Che
poi il 2018 non è stato troppo brutto. Ma neppure memorabile. Ho aperto
l’agenda per verificare la quantità di buoni propositi disattesi. Lo faccio
sempre in questo periodo dell’anno. In genere scorro l’elenco, annuisco
malinconicamente davanti al numero di cose non fatte, trovo inutili
giustificazioni (“Sarai autolesionista nell’elencare obiettivi
irraggiungibili?”), e riprendo a scrivere ostinatamente più o meno gli stessi
propositi dell’anno precedente, senza correggere troppo il tiro perché l’uomo deve
mirare a 100 per ottenere 60. A sorpresa, lo scorso anno un barlume di saggezza
mi ha indotto a scrivere appena due righe; nessun bilancio, nessun elenco. Mi sa che ero
ubriaca. Neppure ricordavo d’aver saltato il rito dei buoni propositi.
Devo
riconoscere d’aver letto molto meno di quanto desiderassi, d’aver scritto
pochissimo, d’aver tralasciato i social
(senza riportare traumi rilevanti), d’aver ripetuto a giorni alterni “do le
dimissioni e mi cerco un altro lavoro” (molte chiacchiere, pochi fatti), d’aver
provato spesso la sensazione d’annaspare. Come le prime volte in piscina, quando
l’istruttore continuava ad urlare alla me trentasettenne “Non affoghi, respira,
muovi quelle braccia, rilassati e staccati da quel bordo”, mentre le mie dita
blu non ci pensavano proprio ad allontanarsi da quel bordo e il corpo sembrava
sprofondare inesorabilmente verso il fondo. Perché non metto in dubbio che gli
altri corpi abbiano la naturale tendenza al galleggiamento, ma il mio tende ad
affogare e io so respirare benissimo in montagna, in bicicletta, dopo diversi
chilometri di corsa, ma sott'acqua no.

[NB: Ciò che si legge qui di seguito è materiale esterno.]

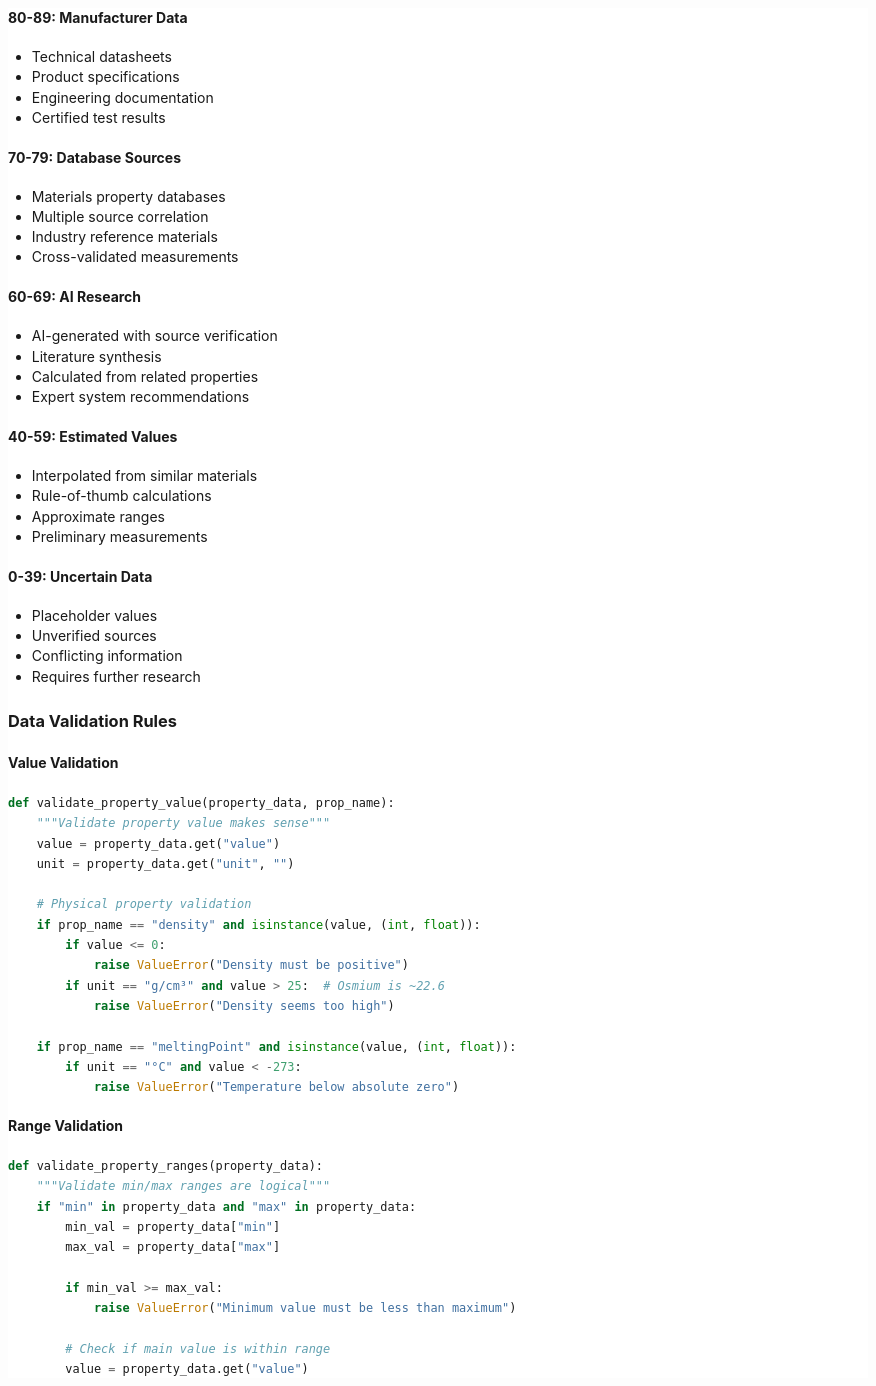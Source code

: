 #### 80-89: Manufacturer Data
- Technical datasheets
- Product specifications
- Engineering documentation
- Certified test results

#### 70-79: Database Sources
- Materials property databases
- Multiple source correlation
- Industry reference materials
- Cross-validated measurements

#### 60-69: AI Research
- AI-generated with source verification
- Literature synthesis
- Calculated from related properties
- Expert system recommendations

#### 40-59: Estimated Values
- Interpolated from similar materials
- Rule-of-thumb calculations
- Approximate ranges
- Preliminary measurements

#### 0-39: Uncertain Data
- Placeholder values
- Unverified sources
- Conflicting information
- Requires further research

### Data Validation Rules

#### Value Validation
```python
def validate_property_value(property_data, prop_name):
    """Validate property value makes sense"""
    value = property_data.get("value")
    unit = property_data.get("unit", "")
    
    # Physical property validation
    if prop_name == "density" and isinstance(value, (int, float)):
        if value <= 0:
            raise ValueError("Density must be positive")
        if unit == "g/cm³" and value > 25:  # Osmium is ~22.6
            raise ValueError("Density seems too high")
    
    if prop_name == "meltingPoint" and isinstance(value, (int, float)):
        if unit == "°C" and value < -273:
            raise ValueError("Temperature below absolute zero")
```

#### Range Validation
```python
def validate_property_ranges(property_data):
    """Validate min/max ranges are logical"""
    if "min" in property_data and "max" in property_data:
        min_val = property_data["min"]
        max_val = property_data["max"]
        
        if min_val >= max_val:
            raise ValueError("Minimum value must be less than maximum")
        
        # Check if main value is within range
        value = property_data.get("value")
```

Il 2018 è stato un continuo boccheggiare,
aspettando che arrivasse il piacere di quelle vasche tutto dorso e doppio dorso
con la schiena che finalmente si allungava e i pensieri altrove.
Niente,
quel piacere non è ancora arrivato. Il cambiamento richiede tempo, non lo si
può confinare in un calendario.
Eppure
sarebbe ingiusto liquidare il 2018 come l’anno dei malumori. C’è stato il mare
d’inverno (quello freddo, delle nostre coste, che ti ghiaccia le mani mentre
corri a Capodanno), le risate col coniuge, quelle che sdrammatizzano anche i
momenti bui, le corse intorno al lago la domenica mattina, Mantova, Ferrara con
il bibliopatologo, Lucca, il mare di Trieste, il quartiere ebraico di Praga, arrivare
a Bled in bicicletta, il gruppo di lettura in biblioteca, il sabato galeotta, le
serate intorno a un libro, gli amici di sempre, gli amici ritrovati, mia nipote
duenne che urla ziaaa! e mi schiocca un bacio con l’abbraccio forteforte.
E
poi c’è questo blog, che ho trascurato, è vero. Ma che continuo a considerare
casa. Uno spazio che richiede tempo, riflessione, perché è un luogo di
condivisione che se ne infischia dei pollici alzati, della velocità dell’informazione
e del numero di followers raggiunti (pochi, come potete notare qui accanto). È un
luogo che, anno dopo anno, mi ha permesso di conoscere altri appassionati di
libri, di zaini in spalla, di treni, di mappe, di librerie, di biblioteche, di
elefanti. Visitatori che sono diventati amici. Ed è per questo che, in tempi in
cui avere un blog non è più cool, sono
felice di restare ancorata a questo spazio.
Buon
2019 amici miei.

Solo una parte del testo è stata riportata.